The Story Behind the Story
Faced with an idle 16mm camera package and a long weekend in April, Josh Apter and Peter Olsen decided to try to shoot a feature in three days, and scrounged up 8 rolls of film from various friends. There was no script, but an idea for a betrayal story set in the mountains had been the subject of many
conversations between the two. They called some actors who they knew from
previous film projects and cast the first three who answered "yes" to the
following question, "Are you crazy enough to try to shoot a feature on
Easter weekend?" Hilary Howard, Anthony Leslie, and Mitchell Riggs were
crazy enough.
"Kaaterskill Falls" was off and running. Set in the Catskills, the location
was to be a rustic cabin that Josh and Peter have been using as a retreat
for years. As Peter and Josh set lights and wired up microphones, the actors holed up in the cabin bedroom and emerged an hour later with a rough step-outline based on Josh and Peter's idea. This piece of paper would become the films shooting script, with a twelve-page fire sequence penned by Peter between the first and second trip to the cabin. All told, it took four trips to the cabins and four to exterior locations in Catskill Park and Harriman State Park to complete principal photography.
Photography wrapped in the Catskills at Kaaterskill Falls, when moments
after the final shot, a thunderstorm hit the remote location and
night descended, forcing the cast and crew, trapped between Kaaterskill's
twin sets of falls, to hide under rock and tarp.

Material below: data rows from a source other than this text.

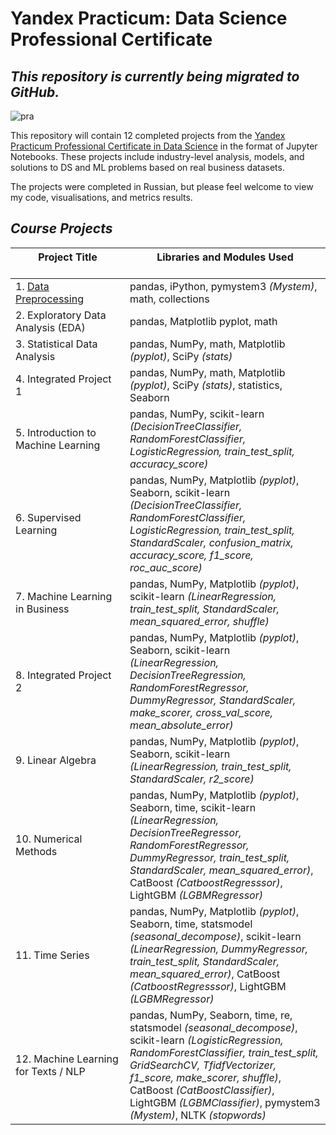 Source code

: # Yandex Practicum: Data Science Professional Certificate

## _This repository is currently being migrated to GitHub._

![pra](https://user-images.githubusercontent.com/101647250/174258608-cab4a61d-3680-4510-bc6f-c8b58fac50fa.jpg)


This repository will contain 12 completed projects from the [Yandex Practicum Professional Certificate in Data Science](https://practicum.com/data-scientist/) in the format of Jupyter Notebooks. These projects include industry-level analysis, models, and solutions to DS and ML problems based on real business datasets.

The projects were completed in Russian, but please feel welcome to view my code, visualisations, and metrics results.


## _Course Projects_

| <img width=1100/><span class="align-top"> Project Title <br /></span></img><br /> | <img width=900/><span class="align-top"> Libraries and Modules Used               <br /></span></img><br />
| -------------------------------------- | ---------------------------------------------- 
| 1\. [Data Preprocessing](https://github.com/an-sla/DataSci-ML-Practicum/blob/main/Data-preprocessing%20(Topic%201)/project-topic1-(data-preprocessing).ipynb)                    | pandas, iPython, pymystem3 _(Mystem)_, math, collections 
| 2\. Exploratory Data Analysis (EDA)    | pandas, Matplotlib pyplot, math               
| 3\. Statistical Data Analysis          | pandas, NumPy, math, Matplotlib _(pyplot)_, SciPy _(stats)_ 
| 4\. Integrated Project 1               | pandas, NumPy, math, Matplotlib _(pyplot)_, SciPy _(stats)_, statistics, Seaborn 
| 5\. Introduction to Machine Learning   | pandas, NumPy, scikit-learn _(DecisionTreeClassifier, RandomForestClassifier, LogisticRegression, train_test_split, accuracy_score)_ 
| 6\. Supervised Learning                |  pandas, NumPy, Matplotlib _(pyplot)_, Seaborn, scikit-learn _(DecisionTreeClassifier, RandomForestClassifier, LogisticRegression, train_test_split, StandardScaler, confusion_matrix, accuracy_score, f1_score, roc_auc_score)_ 
| 7\. Machine Learning in Business       | pandas, NumPy, Matplotlib _(pyplot)_, scikit-learn _(LinearRegression, train_test_split, StandardScaler, mean_squared_error, shuffle)_ 
| 8\. Integrated Project 2               | pandas, NumPy, Matplotlib _(pyplot)_, Seaborn, scikit-learn _(LinearRegression, DecisionTreeRegression, RandomForestRegressor, DummyRegressor, StandardScaler, make_scorer, cross_val_score, mean_absolute_error)_ 
| 9\. Linear Algebra                     | pandas, NumPy, Matplotlib _(pyplot)_, Seaborn, scikit-learn _(LinearRegression, train_test_split, StandardScaler, r2_score)_ 
| 10\. Numerical Methods                 | pandas, NumPy, Matplotlib _(pyplot)_, Seaborn, time, scikit-learn _(LinearRegression, DecisionTreeRegressor, RandomForestRegressor, DummyRegressor, train_test_split, StandardScaler, mean_squared_error)_, CatBoost _(CatboostRegresssor)_, LightGBM _(LGBMRegressor)_ 
| 11\. Time Series                       | pandas, NumPy, Matplotlib _(pyplot)_, Seaborn, time, statsmodel _(seasonal_decompose)_, scikit-learn _(LinearRegression, DummyRegressor, train_test_split, StandardScaler, mean_squared_error)_, CatBoost _(CatboostRegresssor)_, LightGBM _(LGBMRegressor)_ 
| 12\. Machine Learning for Texts / NLP | pandas, NumPy, Seaborn, time, re, statsmodel _(seasonal_decompose)_, scikit-learn _(LogisticRegression, RandomForestClassifier, train_test_split, GridSearchCV, TfidfVectorizer, f1_score, make_scorer, shuffle)_, CatBoost _(CatBoostClassifier)_, LightGBM _(LGBMClassifier)_, pymystem3 _(Mystem)_, NLTK _(stopwords)_ 
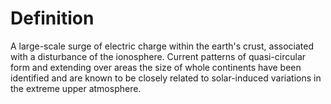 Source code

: # Definition

A large-scale surge of electric charge within the earth's crust,
associated with a disturbance of the ionosphere. Current patterns of
quasi-circular form and extending over areas the size of whole
continents have been identified and are known to be closely related to
solar-induced variations in the extreme upper atmosphere.

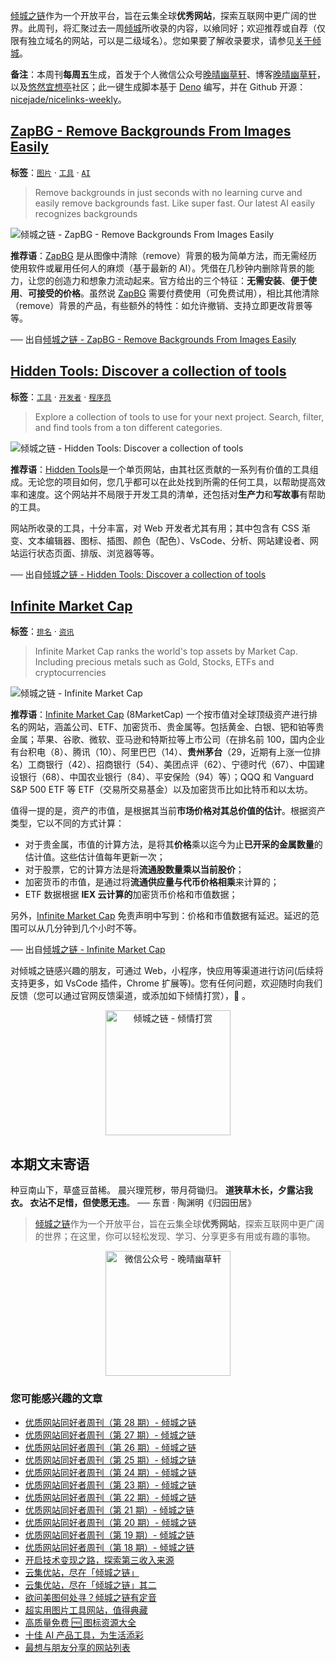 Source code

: [倾城之链](https://nicelinks.site/?utm_source=weekly)作为一个开放平台，旨在云集全球**优秀网站**，探索互联网中更广阔的世界。此周刊，将汇聚过去一周[倾城](https://nicelinks.site/?utm_source=weekly)所收录的内容，以飨同好；欢迎推荐或自荐（仅限有独立域名的网站，可以是二级域名）。您如果要了解收录要求，请参见[关于倾城](https://nicelinks.site/about?utm_source=weekly)。

**备注**：本周刊**每周五**生成，首发于个人微信公众号[晚晴幽草轩](https://mp.weixin.qq.com/mp/appmsgalbum?__biz=MzI5MDIwMzM2Mg==&action=getalbum&album_id=1530765143352082433&scene=173&from_msgid=2650641087&from_itemidx=1&count=3#wechat_redirect)、博客[晚晴幽草轩](https://www.jeffjade.com)，以及[悠然宜想亭](https://forum.lovejade.cn/)社区；此一键生成脚本基于 [Deno](https://nicelinks.site/post/602d30aad099ff5688618591) 编写，并在 Github 开源：[nicejade/nicelinks-weekly](https://github.com/nicejade/nicelinks-weekly)。

## [ZapBG - Remove Backgrounds From Images Easily](https://nicelinks.site/post/613a0f78442320788c733fc5)

**标签**：[`图片`](https://nicelinks.site/tags/图片) · [`工具`](https://nicelinks.site/tags/工具) · [`AI`](https://nicelinks.site/tags/AI)

> Remove backgrounds in just seconds with no learning curve and easily remove backgrounds fast. Like super fast. Our latest AI easily recognizes backgrounds

![倾城之链 - ZapBG - Remove Backgrounds From Images Easily](https://nicelinks.oss-cn-shenzhen.aliyuncs.com/www.zapbg.com.png?x-oss-process=style/png2jpg)

**推荐语**：[ZapBG](https://nicelinks.site/redirect?url=https://www.zapbg.com/) 是从图像中清除（remove）背景的极为简单方法，而无需经历使用软件或雇用任何人的麻烦（基于最新的 AI）。凭借在几秒钟内删除背景的能力，让您的创造力和想象力流动起来。官方给出的三个特征：**无需安装**、**便于使用**、**可接受的价格**。虽然说 [ZapBG](https://nicelinks.site/redirect?url=https://www.zapbg.com/) 需要付费使用（可免费试用），相比其他清除（remove）背景的产品，有些额外的特性：如允许撤销、支持立即更改背景等等。

── 出自[倾城之链 - ZapBG - Remove Backgrounds From Images Easily](https://nicelinks.site/post/613a0f78442320788c733fc5)

## [Hidden Tools: Discover a collection of tools](https://nicelinks.site/post/613996f8442320788c733fc3)

**标签**：[`工具`](https://nicelinks.site/tags/工具) · [`开发者`](https://nicelinks.site/tags/开发者) · [`程序员`](https://nicelinks.site/tags/程序员)

> Explore a collection of tools to use for your next project. Search, filter, and find tools from a ton different categories.

![倾城之链 - Hidden Tools: Discover a collection of tools](https://nicelinks.oss-cn-shenzhen.aliyuncs.com/hiddentools.dev.png?x-oss-process=style/png2jpg)

**推荐语**：[Hidden Tools](https://nicelinks.site/redirect?url=https://hiddentools.dev/)是一个单页网站，由其社区贡献的一系列有价值的工具组成。无论您的项目如何，您几乎都可以在此处找到所需的任何工具，以帮助提高效率和速度。这个网站并不局限于开发工具的清单，还包括对**生产力**和**写故事**有帮助的工具。

网站所收录的工具，十分丰富，对 Web 开发者尤其有用；其中包含有 CSS 渐变、文本编辑器、图标、插图、颜色（配色）、VsCode、分析、网站建设者、网站运行状态页面、排版、浏览器等等。

── 出自[倾城之链 - Hidden Tools: Discover a collection of tools](https://nicelinks.site/post/613996f8442320788c733fc3)

## [Infinite Market Cap](https://nicelinks.site/post/6137589e442320788c733fc1)

**标签**：[`排名`](https://nicelinks.site/tags/排名) · [`资讯`](https://nicelinks.site/tags/资讯)

> Infinite Market Cap ranks the world's top assets by Market Cap. Including precious metals such as Gold, Stocks, ETFs and cryptocurrencies

![倾城之链 - Infinite Market Cap](https://nicelinks.oss-cn-shenzhen.aliyuncs.com/8marketcap.com.png?x-oss-process=style/png2jpg)

**推荐语**：[Infinite Market Cap](https://nicelinks.site/redirect?url=https://8marketcap.com/) (8MarketCap) 一个按市值对全球顶级资产进行排名的网站，涵盖公司、ETF、加密货币、贵金属等。包括黄金、白银、钯和铂等贵金属；苹果、谷歌、微软、亚马逊和特斯拉等上市公司（在排名前 100，国内企业有台积电（8）、腾讯（10）、阿里巴巴（14）、**贵州茅台**（29，近期有上涨一位排名）工商银行（42）、招商银行（54）、美团点评（62）、宁德时代（67）、中国建设银行（68）、中国农业银行（84）、平安保险（94）等）；QQQ 和 Vanguard S&P 500 ETF 等 ETF（交易所交易基金）以及加密货币比如比特币和以太坊。

值得一提的是，资产的市值，是根据其当前**市场价格对其总价值的估计**。根据资产类型，它以不同的方式计算：

- 对于贵金属，市值的计算方法，是将其**价格**乘以迄今为止**已开采的金属数量**的估计值。这些估计值每年更新一次；
- 对于股票，它的计算方法是将**流通股数量乘以当前股价**；
- 加密货币的市值，是通过将**流通供应量与代币价格相乘**来计算的；
- ETF 数据根据 **IEX 云计算的**加密货币价格和市值数据；

另外，[Infinite Market Cap](https://nicelinks.site/redirect?url=https://8marketcap.com/) 免责声明中写到：价格和市值数据有延迟。延迟的范围可以从几分钟到几个小时不等。

── 出自[倾城之链 - Infinite Market Cap](https://nicelinks.site/post/6137589e442320788c733fc1)

对倾城之链感兴趣的朋友，可通过 Web，小程序，快应用等渠道进行访问(后续将支持更多，如 VsCode 插件，Chrome 扩展等)。您有任何问题，欢迎随时向我们反馈（您可以通过官网反馈渠道，或添加如下倾情打赏），🤲 。

<div align="center"><img src="https://lovejade.oss-cn-shenzhen.aliyuncs.com/reward-code.jpeg" style="width: 200px;min-width: 200px;" alt="倾城之链 - 倾情打赏"></div>

## 本期文末寄语

种豆南山下，草盛豆苗稀。
晨兴理荒秽，带月荷锄归。
**道狭草木长，夕露沾我衣。
衣沾不足惜，但使愿无违**。
── 东晋 · 陶渊明《归园田居》

> [倾城之链](https://nicelinks.site/?utm_source=weekly)作为一个开放平台，旨在云集全球**优秀网站**，探索互联网中更广阔的世界；在这里，你可以轻松发现、学习、分享更多有用或有趣的事物。

<div align="center">
  <img src="https://lovejade.oss-cn-shenzhen.aliyuncs.com/wechat-article-qrcode.jpg" style="width: 200px;min-width: 200px;" alt="微信公众号 - 晚晴幽草轩"/>
</div>

### 您可能感兴趣的文章

- [优质网站同好者周刊（第 28 期）- 倾城之链](https://www.jeffjade.com/2021/08/26/214-nicelinks-weekly-028/)
- [优质网站同好者周刊（第 27 期）- 倾城之链](https://www.jeffjade.com/2021/08/19/213-nicelinks-weekly-027/)
- [优质网站同好者周刊（第 26 期）- 倾城之链](https://forum.lovejade.cn/d/82-26)
- [优质网站同好者周刊（第 25 期）- 倾城之链](https://www.jeffjade.com/2021/08/05/211-nicelinks-weekly-025/)
- [优质网站同好者周刊（第 24 期）- 倾城之链](https://www.jeffjade.com/2021/07/29/210-nicelinks-weekly-024/)
- [优质网站同好者周刊（第 23 期）- 倾城之链](https://www.jeffjade.com/2021/07/23/209-nicelinks-weekly-023/)
- [优质网站同好者周刊（第 22 期）- 倾城之链](https://www.jeffjade.com/2021/07/08/207-nicelinks-weekly-021/)
- [优质网站同好者周刊（第 21 期）- 倾城之链](https://www.jeffjade.com/2021/07/08/207-nicelinks-weekly-021/)
- [优质网站同好者周刊（第 20 期）- 倾城之链](https://www.jeffjade.com/2021/07/01/206-nicelinks-weekly-020/)
- [优质网站同好者周刊（第 19 期）- 倾城之链](https://www.jeffjade.com/2021/06/24/205-nicelinks-weekly-019/)
- [优质网站同好者周刊（第 18 期）- 倾城之链](https://www.jeffjade.com/2021/06/17/204-nicelinks-weekly-018/)
- [开启技术变现之路，探索第三收入来源](https://www.jeffjade.com/2020/11/17/173-talk-about-nice-links/)
- [云集优站，尽在「倾城之链」](https://www.jeffjade.com/2017/12/31/136-talk-about-nicelinks-site/)
- [云集优站，尽在「倾城之链」其二](https://www.jeffjade.com/2018/12/23/146-talk-about-nice-links/)
- [欲问美图何处寻？倾城之链有定音](https://www.jeffjade.com/2019/02/17/151-aweome-beautiful-picture-website-list/ "欲问美图何处寻？倾城之链有定音")
- [超实用图片工具网站，值得典藏](https://www.jeffjade.com/2020/07/27/165-aweome-picture-tool-website-list/)
- [高质量免费 🆓 图标资源大全](https://www.jeffjade.com/2020/09/11/169-high-quality-free-icon-resource-collection/)
- [十佳 AI 产品工具，为生活添彩](https://www.jeffjade.com/2020/09/23/170-list-of-top-20-ai-product-tools/)
- [最想与朋友分享的网站列表](https://www.jeffjade.com/2020/09/01/168-list-of-websites-i-most-want-to-share-with-my-friends/)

The hope that the weather
would clear long enough to scramble across the mud-soaked cliff and up to
the top of the falls was short-lived as the rain only fell harder. Finally,
heroically, Mitchell appeared, having climbed down in the rain, and helped
to hoist enough equipment that the cast and crew were able to
scramble back without leaving the camera temporarily behind under a rock - a
scenario which had been seriously, and perhaps foolishly, considered. Toting
the camera, Peter slipped into the swollen river at the top of the falls but
somehow managed to keep the $100,000 rig from submerging. Anthony, trapped at the base of the falls, was forced to hike out by himself, down river in the opposite direction, and has never quite since forgiven Josh and Peter.
Principal photography wrapped on Labor Day 2001, in Harriman State Park,
when, after shooting the film's final shot and while enjoying some cheap
champagne on the tailgate of Peter's pick-up, the cast and crew were cited
by angry Harriman State Park Troopers for filming without a
permit. As luck would have it, they were let off with a warning.